» **EXERCISE OBJECTIVE**:
Filter the material below down to the lines containing the word "Android".

» **DATA IN THIS EXERCISE**:
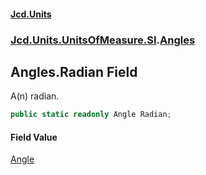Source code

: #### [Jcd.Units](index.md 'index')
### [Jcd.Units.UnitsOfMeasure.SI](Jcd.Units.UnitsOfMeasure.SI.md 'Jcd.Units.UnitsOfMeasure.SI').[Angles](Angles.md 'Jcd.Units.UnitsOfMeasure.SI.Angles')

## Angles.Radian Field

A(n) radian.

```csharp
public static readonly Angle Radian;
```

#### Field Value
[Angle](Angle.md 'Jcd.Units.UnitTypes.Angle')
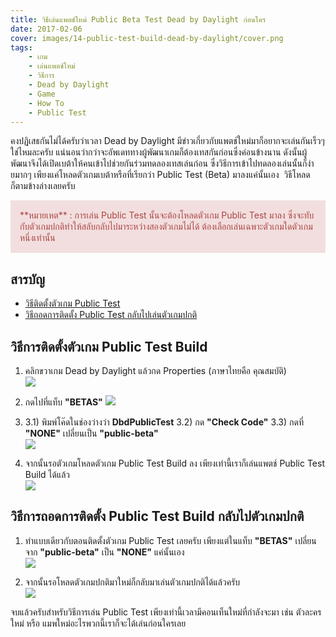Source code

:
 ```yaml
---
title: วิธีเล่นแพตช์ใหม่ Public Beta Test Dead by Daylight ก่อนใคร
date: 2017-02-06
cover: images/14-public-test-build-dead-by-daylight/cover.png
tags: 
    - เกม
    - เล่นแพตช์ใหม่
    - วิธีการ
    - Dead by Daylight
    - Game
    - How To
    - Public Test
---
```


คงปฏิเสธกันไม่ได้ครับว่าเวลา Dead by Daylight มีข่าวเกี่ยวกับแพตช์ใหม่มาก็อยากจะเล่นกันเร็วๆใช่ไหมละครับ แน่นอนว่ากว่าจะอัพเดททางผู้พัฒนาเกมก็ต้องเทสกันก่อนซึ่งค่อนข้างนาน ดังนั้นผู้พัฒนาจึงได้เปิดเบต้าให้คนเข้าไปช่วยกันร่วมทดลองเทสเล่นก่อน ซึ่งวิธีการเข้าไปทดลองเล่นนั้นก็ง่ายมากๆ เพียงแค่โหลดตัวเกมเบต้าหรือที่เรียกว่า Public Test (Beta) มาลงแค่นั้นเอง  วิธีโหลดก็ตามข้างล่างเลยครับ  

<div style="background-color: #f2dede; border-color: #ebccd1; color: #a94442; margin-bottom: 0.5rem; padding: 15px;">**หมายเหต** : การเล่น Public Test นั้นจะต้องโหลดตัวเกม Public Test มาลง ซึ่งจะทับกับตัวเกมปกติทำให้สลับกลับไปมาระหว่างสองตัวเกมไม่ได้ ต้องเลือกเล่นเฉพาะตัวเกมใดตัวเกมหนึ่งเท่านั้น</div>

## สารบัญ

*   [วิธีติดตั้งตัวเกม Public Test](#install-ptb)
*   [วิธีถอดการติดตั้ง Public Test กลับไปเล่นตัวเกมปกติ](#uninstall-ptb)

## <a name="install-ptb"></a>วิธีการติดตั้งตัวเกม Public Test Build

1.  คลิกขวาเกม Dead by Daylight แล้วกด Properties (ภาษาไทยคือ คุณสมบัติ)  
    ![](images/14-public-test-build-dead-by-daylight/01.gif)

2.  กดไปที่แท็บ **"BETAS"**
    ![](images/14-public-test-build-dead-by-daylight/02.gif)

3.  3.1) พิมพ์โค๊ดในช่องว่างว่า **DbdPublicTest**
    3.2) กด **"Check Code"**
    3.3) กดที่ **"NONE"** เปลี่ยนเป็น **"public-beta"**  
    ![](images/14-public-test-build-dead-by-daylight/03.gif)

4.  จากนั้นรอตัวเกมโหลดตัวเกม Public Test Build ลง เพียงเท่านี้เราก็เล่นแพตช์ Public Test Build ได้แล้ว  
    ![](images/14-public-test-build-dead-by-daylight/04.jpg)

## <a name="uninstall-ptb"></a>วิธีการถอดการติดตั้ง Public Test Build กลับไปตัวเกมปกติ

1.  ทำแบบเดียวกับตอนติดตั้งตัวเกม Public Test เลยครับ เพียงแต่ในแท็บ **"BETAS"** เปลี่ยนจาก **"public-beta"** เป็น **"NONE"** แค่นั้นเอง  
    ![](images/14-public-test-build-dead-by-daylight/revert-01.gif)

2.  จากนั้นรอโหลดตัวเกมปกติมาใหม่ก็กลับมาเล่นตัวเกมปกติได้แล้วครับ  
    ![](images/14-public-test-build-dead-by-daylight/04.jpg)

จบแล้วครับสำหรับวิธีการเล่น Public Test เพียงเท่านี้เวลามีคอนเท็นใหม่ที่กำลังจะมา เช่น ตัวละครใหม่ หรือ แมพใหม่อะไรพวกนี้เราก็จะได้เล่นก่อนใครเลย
* * *
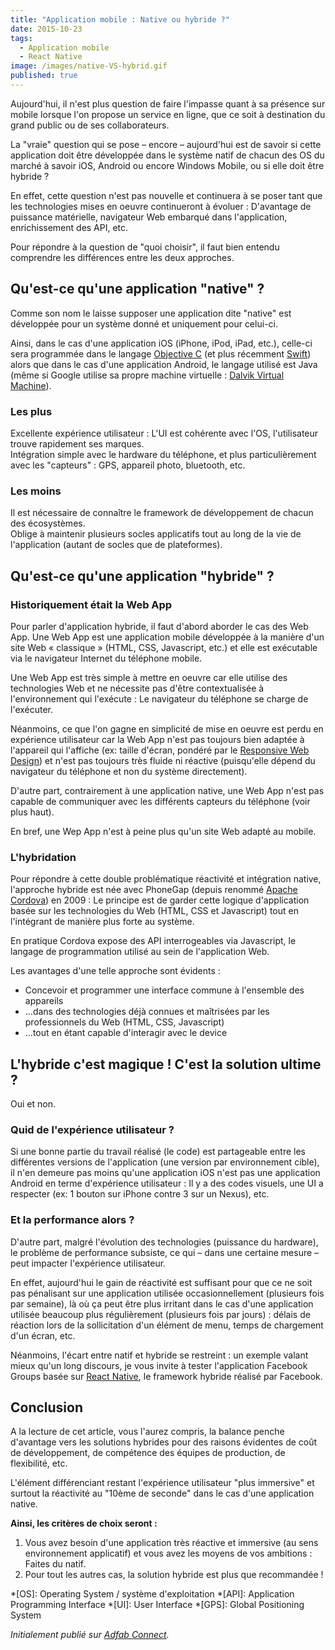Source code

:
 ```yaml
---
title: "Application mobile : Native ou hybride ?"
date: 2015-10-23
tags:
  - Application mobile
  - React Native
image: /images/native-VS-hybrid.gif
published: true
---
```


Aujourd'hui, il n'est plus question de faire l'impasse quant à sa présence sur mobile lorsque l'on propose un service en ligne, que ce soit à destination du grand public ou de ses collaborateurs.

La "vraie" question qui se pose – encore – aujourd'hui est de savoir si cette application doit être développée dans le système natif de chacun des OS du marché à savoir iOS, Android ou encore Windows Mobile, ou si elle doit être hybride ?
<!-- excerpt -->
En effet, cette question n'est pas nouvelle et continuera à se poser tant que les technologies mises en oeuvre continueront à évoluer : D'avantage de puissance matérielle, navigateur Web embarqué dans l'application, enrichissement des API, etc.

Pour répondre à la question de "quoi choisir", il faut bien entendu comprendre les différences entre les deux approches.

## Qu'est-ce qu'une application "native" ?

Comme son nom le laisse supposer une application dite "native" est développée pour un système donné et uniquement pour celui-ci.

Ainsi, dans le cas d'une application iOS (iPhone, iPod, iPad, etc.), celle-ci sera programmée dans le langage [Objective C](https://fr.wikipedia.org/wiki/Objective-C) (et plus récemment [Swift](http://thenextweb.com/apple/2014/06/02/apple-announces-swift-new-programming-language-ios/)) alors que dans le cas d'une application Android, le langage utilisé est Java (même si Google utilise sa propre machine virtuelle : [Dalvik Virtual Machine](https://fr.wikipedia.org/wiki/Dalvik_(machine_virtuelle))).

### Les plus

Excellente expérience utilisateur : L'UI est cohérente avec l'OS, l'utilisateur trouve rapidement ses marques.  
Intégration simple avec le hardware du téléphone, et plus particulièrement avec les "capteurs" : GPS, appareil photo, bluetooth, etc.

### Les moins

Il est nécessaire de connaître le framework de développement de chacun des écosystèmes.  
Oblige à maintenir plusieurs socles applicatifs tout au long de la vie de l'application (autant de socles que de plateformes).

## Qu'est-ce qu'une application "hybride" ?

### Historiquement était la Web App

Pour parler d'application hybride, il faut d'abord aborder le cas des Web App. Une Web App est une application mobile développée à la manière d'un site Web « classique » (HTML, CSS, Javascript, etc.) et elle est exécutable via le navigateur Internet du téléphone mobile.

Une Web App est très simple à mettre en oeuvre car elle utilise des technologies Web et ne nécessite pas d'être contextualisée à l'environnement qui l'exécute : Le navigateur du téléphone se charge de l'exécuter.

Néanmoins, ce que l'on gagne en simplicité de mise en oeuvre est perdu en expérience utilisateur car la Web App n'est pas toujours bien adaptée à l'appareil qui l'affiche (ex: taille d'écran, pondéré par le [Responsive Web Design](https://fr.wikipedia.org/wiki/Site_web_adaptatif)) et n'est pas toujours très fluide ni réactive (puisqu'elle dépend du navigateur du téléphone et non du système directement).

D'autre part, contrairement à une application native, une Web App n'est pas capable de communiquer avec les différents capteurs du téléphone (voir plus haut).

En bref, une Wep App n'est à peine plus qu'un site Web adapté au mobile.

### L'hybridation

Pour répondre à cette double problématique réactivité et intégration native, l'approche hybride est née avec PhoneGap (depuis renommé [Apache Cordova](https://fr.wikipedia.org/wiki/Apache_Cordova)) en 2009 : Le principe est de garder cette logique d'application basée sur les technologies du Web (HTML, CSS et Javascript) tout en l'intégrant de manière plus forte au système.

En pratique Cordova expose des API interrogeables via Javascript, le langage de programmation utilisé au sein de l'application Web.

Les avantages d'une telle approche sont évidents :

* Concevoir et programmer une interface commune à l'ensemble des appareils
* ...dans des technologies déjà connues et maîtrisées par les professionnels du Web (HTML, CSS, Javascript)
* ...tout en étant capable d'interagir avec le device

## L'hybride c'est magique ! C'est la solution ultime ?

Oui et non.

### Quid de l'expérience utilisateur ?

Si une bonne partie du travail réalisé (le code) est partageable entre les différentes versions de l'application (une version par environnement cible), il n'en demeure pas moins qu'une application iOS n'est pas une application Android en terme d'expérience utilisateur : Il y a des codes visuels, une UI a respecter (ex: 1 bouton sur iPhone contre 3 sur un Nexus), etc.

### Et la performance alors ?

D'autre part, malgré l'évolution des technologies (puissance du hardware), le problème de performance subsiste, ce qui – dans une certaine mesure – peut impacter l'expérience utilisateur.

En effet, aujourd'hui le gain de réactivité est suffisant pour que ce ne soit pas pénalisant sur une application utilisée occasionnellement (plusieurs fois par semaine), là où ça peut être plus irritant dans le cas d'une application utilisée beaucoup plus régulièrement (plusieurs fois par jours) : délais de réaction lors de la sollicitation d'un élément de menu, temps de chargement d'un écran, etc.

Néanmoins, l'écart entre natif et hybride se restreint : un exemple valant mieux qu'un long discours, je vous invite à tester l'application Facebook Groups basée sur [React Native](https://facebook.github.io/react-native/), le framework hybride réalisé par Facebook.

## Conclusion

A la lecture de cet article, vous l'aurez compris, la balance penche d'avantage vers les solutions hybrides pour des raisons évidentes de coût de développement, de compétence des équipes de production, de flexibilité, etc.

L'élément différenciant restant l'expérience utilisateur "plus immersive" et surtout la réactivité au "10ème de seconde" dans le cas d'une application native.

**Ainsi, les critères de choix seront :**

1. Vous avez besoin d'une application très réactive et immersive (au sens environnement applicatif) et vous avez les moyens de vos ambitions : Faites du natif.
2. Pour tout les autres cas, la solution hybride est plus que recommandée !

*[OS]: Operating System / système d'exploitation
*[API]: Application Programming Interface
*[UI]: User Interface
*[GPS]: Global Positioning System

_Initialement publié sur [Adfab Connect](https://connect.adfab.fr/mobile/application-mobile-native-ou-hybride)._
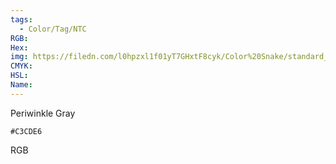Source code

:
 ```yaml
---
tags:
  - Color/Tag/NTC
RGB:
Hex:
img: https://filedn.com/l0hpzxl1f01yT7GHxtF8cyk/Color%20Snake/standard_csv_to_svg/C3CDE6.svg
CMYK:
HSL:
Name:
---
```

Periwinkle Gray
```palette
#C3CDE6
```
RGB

» **SOLUTION TO THIS PROBLEM**:
La "vraie" question qui se pose – encore – aujourd'hui est de savoir si cette application doit être développée dans le système natif de chacun des OS du marché à savoir iOS, Android ou encore Windows Mobile, ou si elle doit être hybride ?
Ainsi, dans le cas d'une application iOS (iPhone, iPod, iPad, etc.), celle-ci sera programmée dans le langage [Objective C](https://fr.wikipedia.org/wiki/Objective-C) (et plus récemment [Swift](http://thenextweb.com/apple/2014/06/02/apple-announces-swift-new-programming-language-ios/)) alors que dans le cas d'une application Android, le langage utilisé est Java (même si Google utilise sa propre machine virtuelle : [Dalvik Virtual Machine](https://fr.wikipedia.org/wiki/Dalvik_(machine_virtuelle))).
Si une bonne partie du travail réalisé (le code) est partageable entre les différentes versions de l'application (une version par environnement cible), il n'en demeure pas moins qu'une application iOS n'est pas une application Android en terme d'expérience utilisateur : Il y a des codes visuels, une UI a respecter (ex: 1 bouton sur iPhone contre 3 sur un Nexus), etc.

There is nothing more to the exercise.